Blogger: Jennifer Infanti
Photos: Jennifer Infanti & Elisabeth Darj (NTNU), Chandra Yogal (Dhulikhel Hospital-Kathmandu University Hospital)
Elisabeth Darj and I arrived under blue skies at Tribhuvan International Airport on Monday morning, March 24th, 2014. Elisabeth negotiated a price and a verbal guarantee of “safe driving” with a local taxi driver, Rajesh, and we set off with Rajesh on the 30 kilometres drive from the airport to Dhulikhel, the administrative capital of Kavrepalanchok district, Nepal.
Dhulikhel’s population of approximately 14 000 people (2011) is comprised primarily of Newār people who are indigenous to the Kathmandu Valley. The Newārs are traditionally farmers and agriculture continues to be a primary source of livelihood for the majority of people in the community. Our visit coincided with the start of the wheat harvest, and we arrived to landscapes of golden fields and terraced hills.
Elisabeth and I settled into our accommodation at Dhulikhel Lodge Resort and later met our other colleagues from the Department of Public Health and General Practice, Aslak Steinsbekk and Ingunn Harstad, as they returned to the lodge following the first day of Aslak’s week-long course on qualitative research being held at Dhulikhel Hospital.
Dhulikhel Hospital is the teaching hospital of Kathmandu University. It is an independent, not-for-profit institution, serving a population area of approximately 2 million people. NTNU has been formally collaborating with Kathmandu University since 2002 in a variety of disciplines: engineering, natural and social sciences.
In 2007, the Faculty of Medicine (DMF) at NTNU established an official collaboration with the Kathmandu University School of Medical Sciences and Dhulikhel Hospital to facilitate teaching and research exchanges of students and staff between the two institutions. Ingunn Harstad is the current coordinator of this partnership, and the reason we were all in Nepal on this occasion.
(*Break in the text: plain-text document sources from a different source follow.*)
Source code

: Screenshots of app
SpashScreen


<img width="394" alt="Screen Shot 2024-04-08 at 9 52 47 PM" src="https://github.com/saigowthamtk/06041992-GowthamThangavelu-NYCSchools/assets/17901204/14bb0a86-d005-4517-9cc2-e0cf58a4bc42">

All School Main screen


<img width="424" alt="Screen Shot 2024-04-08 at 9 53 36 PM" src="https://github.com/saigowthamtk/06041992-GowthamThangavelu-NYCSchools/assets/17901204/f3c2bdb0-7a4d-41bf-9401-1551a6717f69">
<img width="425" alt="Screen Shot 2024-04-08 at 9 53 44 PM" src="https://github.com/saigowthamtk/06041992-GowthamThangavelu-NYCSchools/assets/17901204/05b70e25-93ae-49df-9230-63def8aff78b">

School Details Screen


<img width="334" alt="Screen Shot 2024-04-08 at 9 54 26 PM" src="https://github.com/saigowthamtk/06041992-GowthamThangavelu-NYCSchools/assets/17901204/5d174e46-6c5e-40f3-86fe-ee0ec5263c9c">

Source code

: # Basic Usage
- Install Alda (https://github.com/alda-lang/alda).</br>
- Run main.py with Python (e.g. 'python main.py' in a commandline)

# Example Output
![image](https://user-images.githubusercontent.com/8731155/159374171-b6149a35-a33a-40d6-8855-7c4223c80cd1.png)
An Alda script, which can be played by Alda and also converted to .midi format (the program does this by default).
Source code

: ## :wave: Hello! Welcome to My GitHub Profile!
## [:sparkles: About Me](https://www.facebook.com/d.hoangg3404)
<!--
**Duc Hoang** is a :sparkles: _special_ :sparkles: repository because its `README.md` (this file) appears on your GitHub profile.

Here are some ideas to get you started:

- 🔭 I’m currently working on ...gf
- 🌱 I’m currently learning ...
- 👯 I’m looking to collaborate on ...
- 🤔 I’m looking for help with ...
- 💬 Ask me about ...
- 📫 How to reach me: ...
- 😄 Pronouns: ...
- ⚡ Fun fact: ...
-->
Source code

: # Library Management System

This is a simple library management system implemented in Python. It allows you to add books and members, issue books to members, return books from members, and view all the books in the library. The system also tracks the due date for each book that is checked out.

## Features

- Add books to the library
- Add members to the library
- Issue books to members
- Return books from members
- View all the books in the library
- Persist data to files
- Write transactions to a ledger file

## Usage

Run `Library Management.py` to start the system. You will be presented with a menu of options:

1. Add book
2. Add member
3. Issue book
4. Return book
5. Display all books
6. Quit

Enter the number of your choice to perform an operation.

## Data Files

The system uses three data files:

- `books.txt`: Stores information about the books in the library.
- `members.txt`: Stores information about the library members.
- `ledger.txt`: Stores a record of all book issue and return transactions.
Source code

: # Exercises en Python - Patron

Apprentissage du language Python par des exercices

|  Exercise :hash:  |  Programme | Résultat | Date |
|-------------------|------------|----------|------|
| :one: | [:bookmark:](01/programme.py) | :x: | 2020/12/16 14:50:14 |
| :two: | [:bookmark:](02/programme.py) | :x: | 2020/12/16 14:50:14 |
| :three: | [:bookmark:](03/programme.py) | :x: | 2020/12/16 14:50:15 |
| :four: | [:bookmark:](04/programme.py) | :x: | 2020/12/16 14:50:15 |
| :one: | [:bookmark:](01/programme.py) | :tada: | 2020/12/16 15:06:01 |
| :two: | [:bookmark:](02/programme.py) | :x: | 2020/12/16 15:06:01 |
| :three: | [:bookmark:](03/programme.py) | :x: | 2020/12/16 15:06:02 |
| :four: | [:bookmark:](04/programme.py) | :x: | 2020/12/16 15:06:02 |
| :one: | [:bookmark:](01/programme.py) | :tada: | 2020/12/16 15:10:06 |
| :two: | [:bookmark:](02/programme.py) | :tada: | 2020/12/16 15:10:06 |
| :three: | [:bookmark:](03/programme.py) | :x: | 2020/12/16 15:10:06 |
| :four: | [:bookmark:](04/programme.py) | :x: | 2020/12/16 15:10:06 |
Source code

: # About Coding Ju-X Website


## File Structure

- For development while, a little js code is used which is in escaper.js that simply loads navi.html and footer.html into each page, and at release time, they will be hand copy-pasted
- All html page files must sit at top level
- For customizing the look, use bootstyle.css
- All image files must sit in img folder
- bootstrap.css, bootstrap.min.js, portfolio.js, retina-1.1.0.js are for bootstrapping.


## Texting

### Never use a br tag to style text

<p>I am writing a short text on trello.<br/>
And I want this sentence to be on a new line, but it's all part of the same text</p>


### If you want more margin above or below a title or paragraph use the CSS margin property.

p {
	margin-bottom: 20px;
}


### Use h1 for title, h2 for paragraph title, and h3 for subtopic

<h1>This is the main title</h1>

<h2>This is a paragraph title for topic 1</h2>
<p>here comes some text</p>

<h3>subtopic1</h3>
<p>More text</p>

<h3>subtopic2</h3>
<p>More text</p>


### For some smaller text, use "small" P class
With increasing numbers of students from Nepal enrolled in NTNU degree programmes, Ingunn has been encouraging efforts by DMF to offer Master- and PhD-level credit courses locally in Nepal. Aslak agreed to teach his course, Qualitative Research Methods (SMED8015), as the pilot initiative of this project. On this occasion, most of the participants only took part in the week-long course but a few signed up to obtain the full course credits and thus have continued after the week with the required assignments.
Elisabeth and I are working on a research study led by Berit Schei, “Evaluating interventions in antenatal care to identify and assist victims of gender-based violence in Nepal and Sri Lanka”. This study employs two NTNU PhD students from Nepal, Poonam Rishal and Kunta Devi Pun, both of whom were enrolled in the qualitative research course.
For the next four days then, Elisabeth and I joined Aslak, Ingunn, Poonam, Kunta and the 15 other students in the course for a series of lectures and group-based project work. Between breaks for masala tea and lunches of dal baht or momos (Nepali dumplings) at the hospital canteen, we learned strategies to collect data using interviews and focus groups and became more familiar with the techniques of thematic qualitative data analysis. Overall, the course participants were enthusiastic and diligent, and the quality of the group conversations and project presentations more than met teaching expectations. Elisabeth and I also had the opportunity to work with our two PhD students in the evenings on their projects, making it a very productive week for all of us.